Anthony's Film Review
In and Out (1997)
In and Out has a couple of laughs generated by some interesting characters...
During the 1994 Academy Awards, actor Tom Hanks won the award for Best Actor for his performance as a gay man in the film Philadelphia. During his acceptance speech, Hanks thanked a gay teacher for giving him insight for the role. Interestingly enough, someone had the idea of using this moment as the premise for a comedy film. The result: the 1997 romantic comedy In and Out in which a high school English teacher named Howard Brackett, played by Kevin Kline, finds himself in this same situation but with embarrassing results.
The story takes place in the small town of Greenleaf, Indiana. Brackett happens to be the former teacher of a Hollywood actor named Cameron Blake, played by Matt Dillon. Blake has just been nominated for an Academy Award for his performance as a gay soldier in a war movie. When Blake is announced the winner, everyone in Greenleaf watching the ceremony on TV is excited, because Greenleaf was the town where this now highly successful actor grew up. Things go well until Blake mentions Brackett in a speech and says that the teacher is gay. The whole town goes completely silent.
Something like this shouldn't be too surprising, right?. But keep in mind that we're talking about a Midwestern town where things such as homosexuality are not generally viewed with acceptance. Hence, Brackett has to deal with the consequences of being forced out of the closet by a former student. His fiance, a teacher named Emily Montgomery, played by Joan Cusack, tries real hard to ignore this revelation, while a pushy TV reporter named Peter Malloy, played by Tom Selleck, tries to get Brackett on the air constantly for ratings. There's also his students, though they're not nearly as bad as, let's say, Bob Newhart as a conservative school board official named Tom Halliwell.
For me, In and Out was a series of funny scenes that I could often predict, so I only laughed a few times. Still, there were two scenes that did give me a bit of a chuckle. One involves Brackett listening to an instructional tape about manliness. It's funny because the guy on the tape sounds as if he could see what Brackett is doing, and when the guy instructs Brackett not to dance to any music because it isn't manly, Brackett does just that. The other scene is one of the final scenes, and without giving the whole thing away, I found it funny because of the way in which the whole town expresses tolerance towards homosexuality.

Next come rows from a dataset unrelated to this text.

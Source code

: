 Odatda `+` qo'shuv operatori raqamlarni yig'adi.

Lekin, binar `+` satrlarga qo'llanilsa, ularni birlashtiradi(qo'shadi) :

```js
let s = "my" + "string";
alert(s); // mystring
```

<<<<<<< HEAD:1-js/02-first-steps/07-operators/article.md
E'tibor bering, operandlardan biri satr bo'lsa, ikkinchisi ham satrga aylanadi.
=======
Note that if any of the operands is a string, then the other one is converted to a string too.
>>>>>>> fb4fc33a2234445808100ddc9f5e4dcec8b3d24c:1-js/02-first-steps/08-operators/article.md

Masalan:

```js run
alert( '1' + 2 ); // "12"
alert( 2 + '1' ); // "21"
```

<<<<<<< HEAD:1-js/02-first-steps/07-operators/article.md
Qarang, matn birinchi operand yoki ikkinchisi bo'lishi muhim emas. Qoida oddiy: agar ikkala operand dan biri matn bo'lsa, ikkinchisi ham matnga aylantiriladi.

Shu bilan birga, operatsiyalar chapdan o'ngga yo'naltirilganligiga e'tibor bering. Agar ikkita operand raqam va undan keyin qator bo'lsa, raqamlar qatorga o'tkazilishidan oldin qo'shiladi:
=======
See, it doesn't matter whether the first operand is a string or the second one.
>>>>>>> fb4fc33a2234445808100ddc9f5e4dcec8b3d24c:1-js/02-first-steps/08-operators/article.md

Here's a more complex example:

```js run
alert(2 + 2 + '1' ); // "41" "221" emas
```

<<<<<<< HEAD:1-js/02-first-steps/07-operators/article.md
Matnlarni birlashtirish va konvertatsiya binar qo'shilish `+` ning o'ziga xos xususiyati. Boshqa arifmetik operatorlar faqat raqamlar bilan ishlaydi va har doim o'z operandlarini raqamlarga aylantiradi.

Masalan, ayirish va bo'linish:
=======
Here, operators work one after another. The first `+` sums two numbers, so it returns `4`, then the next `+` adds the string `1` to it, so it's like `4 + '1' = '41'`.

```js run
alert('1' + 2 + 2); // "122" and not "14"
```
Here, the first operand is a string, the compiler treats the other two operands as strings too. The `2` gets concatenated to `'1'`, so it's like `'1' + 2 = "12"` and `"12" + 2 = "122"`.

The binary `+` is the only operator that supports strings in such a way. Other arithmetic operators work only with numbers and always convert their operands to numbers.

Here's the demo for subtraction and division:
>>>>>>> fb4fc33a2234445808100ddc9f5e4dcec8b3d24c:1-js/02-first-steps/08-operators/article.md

Despite mild laughs, I still found the story engaging enough, because I wanted to know what will ultimately happen to Brackett. After all, when you have a character who is put into an uncomfortable situation against his will, you expect to have funny consequences and funny ways for the character to deal with them. In and Out certainly has that. Plus, Kevin Kline does a decent job here. Given his memorable performance in the brilliant 1988 comedy A Fish Called Wanda, for which he won an Oscar for Best Supporting Actor, he's not a bad choice for a comedy such as this one. Whether his role is gay or straight, he can certainly make you smile.